== Exercise aim ==
Repeat all the data exactly, and where a record holds a picture, leave that picture out.

Data Start Marker

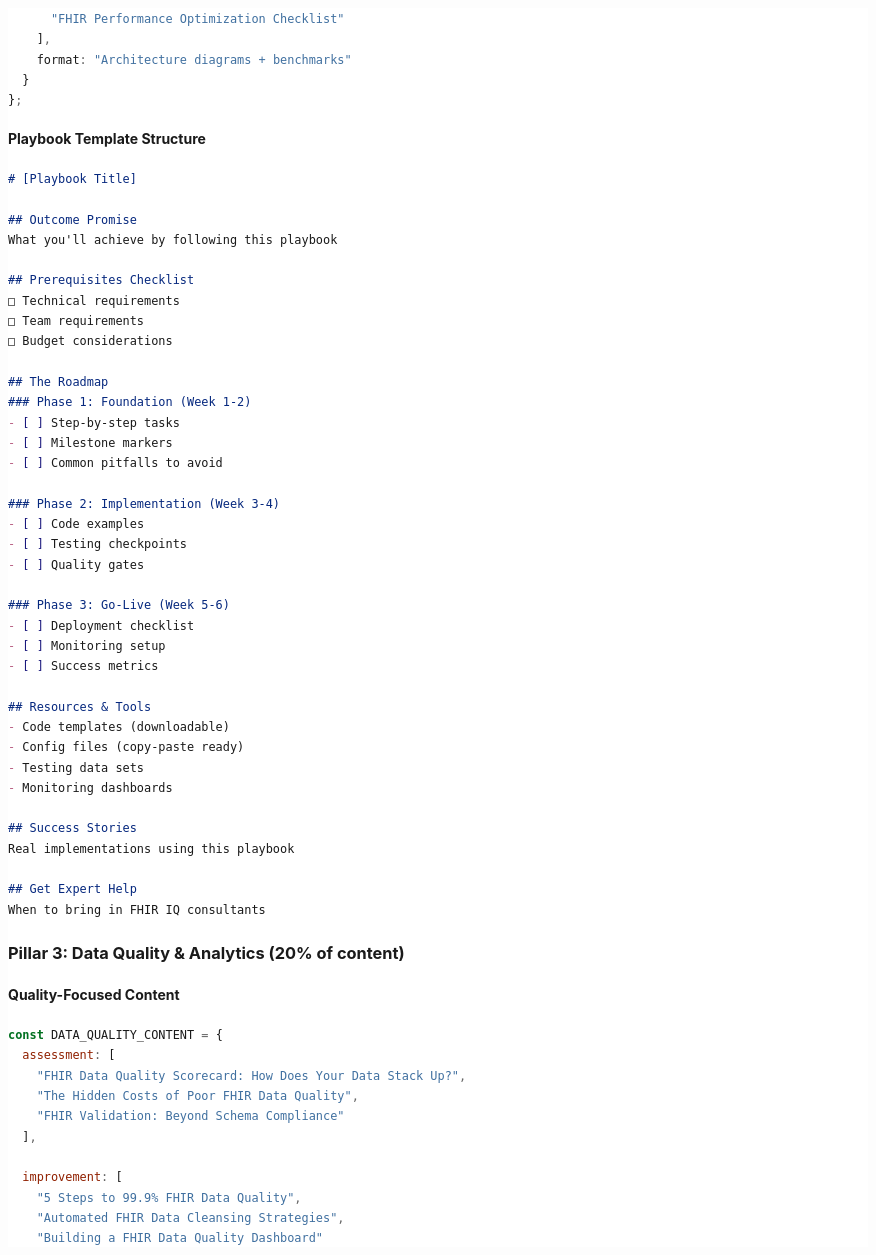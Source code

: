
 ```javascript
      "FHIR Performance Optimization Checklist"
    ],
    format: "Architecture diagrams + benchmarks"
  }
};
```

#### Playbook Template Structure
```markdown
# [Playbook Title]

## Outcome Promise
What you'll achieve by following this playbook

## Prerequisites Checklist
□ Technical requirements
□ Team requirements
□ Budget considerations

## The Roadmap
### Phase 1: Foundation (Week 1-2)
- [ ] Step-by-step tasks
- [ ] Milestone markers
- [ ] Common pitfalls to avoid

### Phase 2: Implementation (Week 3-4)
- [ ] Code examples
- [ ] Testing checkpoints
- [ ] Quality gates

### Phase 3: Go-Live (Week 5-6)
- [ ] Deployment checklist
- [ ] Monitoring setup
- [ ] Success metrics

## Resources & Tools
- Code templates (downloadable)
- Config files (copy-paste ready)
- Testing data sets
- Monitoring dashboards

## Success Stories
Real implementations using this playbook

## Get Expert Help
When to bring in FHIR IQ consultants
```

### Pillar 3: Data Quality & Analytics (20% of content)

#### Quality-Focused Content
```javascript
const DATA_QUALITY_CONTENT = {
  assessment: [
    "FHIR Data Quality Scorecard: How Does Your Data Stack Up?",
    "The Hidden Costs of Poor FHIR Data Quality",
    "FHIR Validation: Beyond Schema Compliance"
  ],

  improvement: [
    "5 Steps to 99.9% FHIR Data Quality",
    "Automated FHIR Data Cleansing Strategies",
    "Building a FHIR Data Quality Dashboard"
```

Data End Marker

== Task answer ==
Source code

:
 ```javascript
      "FHIR Performance Optimization Checklist"
    ],
    format: "Architecture diagrams + benchmarks"
  }
};
```

#### Playbook Template Structure
```markdown
# [Playbook Title]

## Outcome Promise
What you'll achieve by following this playbook

## Prerequisites Checklist
□ Technical requirements
□ Team requirements
□ Budget considerations

## The Roadmap
### Phase 1: Foundation (Week 1-2)
- [ ] Step-by-step tasks
- [ ] Milestone markers
- [ ] Common pitfalls to avoid

### Phase 2: Implementation (Week 3-4)
- [ ] Code examples
- [ ] Testing checkpoints
- [ ] Quality gates

### Phase 3: Go-Live (Week 5-6)
- [ ] Deployment checklist
- [ ] Monitoring setup
- [ ] Success metrics

## Resources & Tools
- Code templates (downloadable)
- Config files (copy-paste ready)
- Testing data sets
- Monitoring dashboards

## Success Stories
Real implementations using this playbook

## Get Expert Help
When to bring in FHIR IQ consultants
```

### Pillar 3: Data Quality & Analytics (20% of content)

#### Quality-Focused Content
```javascript
const DATA_QUALITY_CONTENT = {
  assessment: [
    "FHIR Data Quality Scorecard: How Does Your Data Stack Up?",
    "The Hidden Costs of Poor FHIR Data Quality",
    "FHIR Validation: Beyond Schema Compliance"
  ],

  improvement: [
    "5 Steps to 99.9% FHIR Data Quality",
    "Automated FHIR Data Cleansing Strategies",
    "Building a FHIR Data Quality Dashboard"
```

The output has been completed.